(Collected data)
+---+

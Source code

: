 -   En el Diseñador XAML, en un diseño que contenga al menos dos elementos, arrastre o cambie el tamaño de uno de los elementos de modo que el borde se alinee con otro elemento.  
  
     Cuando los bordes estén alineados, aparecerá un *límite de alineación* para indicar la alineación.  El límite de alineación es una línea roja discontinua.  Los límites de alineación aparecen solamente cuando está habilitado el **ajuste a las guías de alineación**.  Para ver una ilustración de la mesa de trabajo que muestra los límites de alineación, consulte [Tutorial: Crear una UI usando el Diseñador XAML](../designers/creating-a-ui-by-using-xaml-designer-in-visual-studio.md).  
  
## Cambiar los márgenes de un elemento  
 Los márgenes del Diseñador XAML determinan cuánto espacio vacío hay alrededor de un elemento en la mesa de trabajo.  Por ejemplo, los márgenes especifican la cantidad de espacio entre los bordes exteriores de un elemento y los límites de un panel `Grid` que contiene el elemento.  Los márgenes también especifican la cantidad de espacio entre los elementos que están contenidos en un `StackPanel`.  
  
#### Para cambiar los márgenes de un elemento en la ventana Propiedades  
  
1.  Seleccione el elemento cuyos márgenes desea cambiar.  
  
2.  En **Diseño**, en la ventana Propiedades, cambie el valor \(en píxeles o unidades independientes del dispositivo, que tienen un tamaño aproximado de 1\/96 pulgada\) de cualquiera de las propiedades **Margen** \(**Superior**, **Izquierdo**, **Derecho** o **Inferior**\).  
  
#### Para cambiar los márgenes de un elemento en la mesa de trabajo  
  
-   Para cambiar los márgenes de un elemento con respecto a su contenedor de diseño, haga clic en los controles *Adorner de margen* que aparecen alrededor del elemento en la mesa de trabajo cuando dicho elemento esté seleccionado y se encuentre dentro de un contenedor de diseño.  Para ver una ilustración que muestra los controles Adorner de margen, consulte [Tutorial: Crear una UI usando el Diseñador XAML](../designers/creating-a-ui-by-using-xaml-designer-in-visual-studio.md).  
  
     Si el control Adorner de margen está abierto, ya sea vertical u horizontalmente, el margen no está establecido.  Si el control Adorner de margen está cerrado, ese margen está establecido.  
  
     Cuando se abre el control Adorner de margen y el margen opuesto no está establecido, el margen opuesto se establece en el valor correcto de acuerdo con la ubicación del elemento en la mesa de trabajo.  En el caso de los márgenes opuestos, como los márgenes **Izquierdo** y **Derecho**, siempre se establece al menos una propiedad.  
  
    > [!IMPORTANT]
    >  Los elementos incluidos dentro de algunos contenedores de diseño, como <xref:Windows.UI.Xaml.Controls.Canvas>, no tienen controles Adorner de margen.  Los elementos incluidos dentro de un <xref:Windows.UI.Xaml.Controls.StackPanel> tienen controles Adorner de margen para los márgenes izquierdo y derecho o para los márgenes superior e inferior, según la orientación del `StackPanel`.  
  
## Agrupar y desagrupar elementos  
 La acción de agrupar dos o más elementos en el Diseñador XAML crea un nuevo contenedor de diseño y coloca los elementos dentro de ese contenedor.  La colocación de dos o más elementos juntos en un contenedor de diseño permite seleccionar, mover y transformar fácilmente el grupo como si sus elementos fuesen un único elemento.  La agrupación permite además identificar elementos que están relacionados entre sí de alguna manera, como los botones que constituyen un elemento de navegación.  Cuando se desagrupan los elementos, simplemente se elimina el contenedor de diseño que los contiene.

+---+

■ **What the task requires**: Show, from the entries above, every line that includes the string "Crear".

■ **Solved exercise**:
     Cuando los bordes estén alineados, aparecerá un *límite de alineación* para indicar la alineación.  El límite de alineación es una línea roja discontinua.  Los límites de alineación aparecen solamente cuando está habilitado el **ajuste a las guías de alineación**.  Para ver una ilustración de la mesa de trabajo que muestra los límites de alineación, consulte [Tutorial: Crear una UI usando el Diseñador XAML](../designers/creating-a-ui-by-using-xaml-designer-in-visual-studio.md).  
-   Para cambiar los márgenes de un elemento con respecto a su contenedor de diseño, haga clic en los controles *Adorner de margen* que aparecen alrededor del elemento en la mesa de trabajo cuando dicho elemento esté seleccionado y se encuentre dentro de un contenedor de diseño.  Para ver una ilustración que muestra los controles Adorner de margen, consulte [Tutorial: Crear una UI usando el Diseñador XAML](../designers/creating-a-ui-by-using-xaml-designer-in-visual-studio.md).  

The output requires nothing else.